Yabancılaşma bir uyumlu olarak karışmama duygusudur. Bu duygu kendisini
fiziksel, psikolojik, ekonomik, zihinsel, sosyal, dini, siyasi ya da manevi gibi farklı şekillerde
açığa çıkarabilir. ‘Yabancılaşma’ terimi Amerikan edebiyatında yaygın bir şekilde kullanılan
bir terim olmasa bile, kendisini bir çok yirminci yüzyıl yazarlarının eserlerinde oldukça sık ve
aktif bir şekilde gösteren bir sorundur. Yabancılaşma sorununu kıskacına alan çağdaş
yazarlar arasında, William Faulkner’ın eserlerindeki yirminci yüzyıl insanının kendini
arayışını tasvir eden etkili beyanları yabancılaşmış olma duygusunun korkunç yönlerini
okuyucunun gözleri önüne sermektedir. Bu yazı Faulkner’ın Light in August eserinde
bulunan muhtelif kişilerdeki yabancılaşma izlerini ortaya çıkarmak ve soyutlanmalarının
esas nedenlerini araştırmaya çalışmaktadır.

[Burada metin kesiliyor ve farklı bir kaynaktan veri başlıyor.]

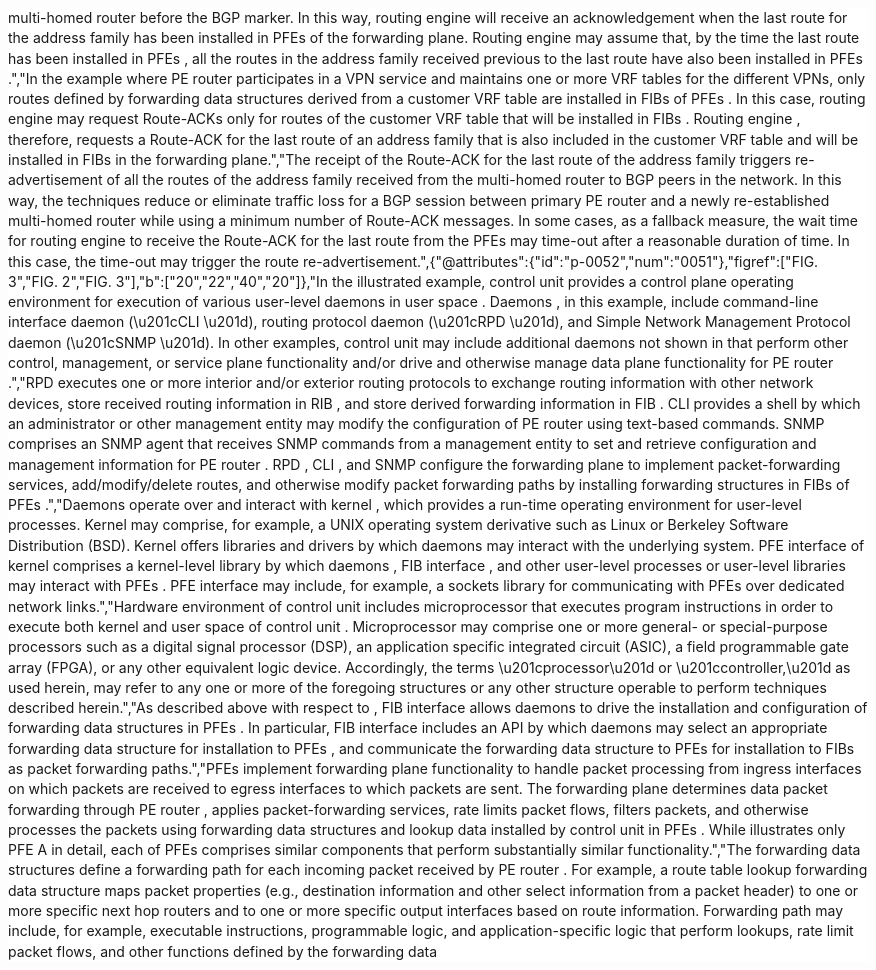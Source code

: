 multi-homed router before the BGP marker. In this way, routing engine  will receive an acknowledgement when the last route for the address family has been installed in PFEs  of the forwarding plane. Routing engine  may assume that, by the time the last route has been installed in PFEs , all the routes in the address family received previous to the last route have also been installed in PFEs .","In the example where PE router  participates in a VPN service and maintains one or more VRF tables for the different VPNs, only routes defined by forwarding data structures derived from a customer VRF table are installed in FIBs  of PFEs . In this case, routing engine  may request Route-ACKs only for routes of the customer VRF table that will be installed in FIBs . Routing engine , therefore, requests a Route-ACK for the last route of an address family that is also included in the customer VRF table and will be installed in FIBs  in the forwarding plane.","The receipt of the Route-ACK for the last route of the address family triggers re-advertisement of all the routes of the address family received from the multi-homed router to BGP peers in the network. In this way, the techniques reduce or eliminate traffic loss for a BGP session between primary PE router  and a newly re-established multi-homed router while using a minimum number of Route-ACK messages. In some cases, as a fallback measure, the wait time for routing engine  to receive the Route-ACK for the last route from the PFEs may time-out after a reasonable duration of time. In this case, the time-out may trigger the route re-advertisement.",{"@attributes":{"id":"p-0052","num":"0051"},"figref":["FIG. 3","FIG. 2","FIG. 3"],"b":["20","22","40","20"]},"In the illustrated example, control unit  provides a control plane operating environment for execution of various user-level daemons  in user space . Daemons , in this example, include command-line interface daemon  (\u201cCLI \u201d), routing protocol daemon  (\u201cRPD \u201d), and Simple Network Management Protocol daemon  (\u201cSNMP \u201d). In other examples, control unit  may include additional daemons  not shown in  that perform other control, management, or service plane functionality and\/or drive and otherwise manage data plane functionality for PE router .","RPD  executes one or more interior and\/or exterior routing protocols to exchange routing information with other network devices, store received routing information in RIB , and store derived forwarding information in FIB . CLI  provides a shell by which an administrator or other management entity may modify the configuration of PE router  using text-based commands. SNMP  comprises an SNMP agent that receives SNMP commands from a management entity to set and retrieve configuration and management information for PE router . RPD , CLI , and SNMP  configure the forwarding plane to implement packet-forwarding services, add\/modify\/delete routes, and otherwise modify packet forwarding paths by installing forwarding structures in FIBs  of PFEs .","Daemons  operate over and interact with kernel , which provides a run-time operating environment for user-level processes. Kernel  may comprise, for example, a UNIX operating system derivative such as Linux or Berkeley Software Distribution (BSD). Kernel  offers libraries and drivers by which daemons  may interact with the underlying system. PFE interface  of kernel  comprises a kernel-level library by which daemons , FIB interface , and other user-level processes or user-level libraries may interact with PFEs . PFE interface  may include, for example, a sockets library for communicating with PFEs  over dedicated network links.","Hardware environment  of control unit  includes microprocessor  that executes program instructions in order to execute both kernel  and user space  of control unit . Microprocessor  may comprise one or more general- or special-purpose processors such as a digital signal processor (DSP), an application specific integrated circuit (ASIC), a field programmable gate array (FPGA), or any other equivalent logic device. Accordingly, the terms \u201cprocessor\u201d or \u201ccontroller,\u201d as used herein, may refer to any one or more of the foregoing structures or any other structure operable to perform techniques described herein.","As described above with respect to , FIB interface  allows daemons  to drive the installation and configuration of forwarding data structures in PFEs . In particular, FIB interface  includes an API by which daemons  may select an appropriate forwarding data structure for installation to PFEs , and communicate the forwarding data structure to PFEs  for installation to FIBs  as packet forwarding paths.","PFEs  implement forwarding plane functionality to handle packet processing from ingress interfaces on which packets are received to egress interfaces to which packets are sent. The forwarding plane determines data packet forwarding through PE router , applies packet-forwarding services, rate limits packet flows, filters packets, and otherwise processes the packets using forwarding data structures and lookup data installed by control unit  in PFEs . While  illustrates only PFE A in detail, each of PFEs  comprises similar components that perform substantially similar functionality.","The forwarding data structures define a forwarding path  for each incoming packet received by PE router . For example, a route table lookup forwarding data structure maps packet properties (e.g., destination information and other select information from a packet header) to one or more specific next hop routers and to one or more specific output interfaces based on route information. Forwarding path  may include, for example, executable instructions, programmable logic, and application-specific logic that perform lookups, rate limit packet flows, and other functions defined by the forwarding data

Alienation is a feeling of not harmoniously blending in. This feeling can manifest
itself in various sorts such as physical, psychological, economical, mental, social, religious,
political or spiritual. Even though the term ‘alienation’ is not widely used in American
literature, it is an issue that manifested itself quite frequently and vigorously in the literary
works of several writers of the twentieth century. Among various contemporary authors to
grapple with this issue of alienation, William Faulkner’s vivid accounts of twentieth century
man’s quest for self in his literary works reveal the reader the morbid facets of the sense of
being alienated. This paper tries to find out the traces of alienation in several characters
and delve into the roots of their isolation in Faulkner’s Light in August.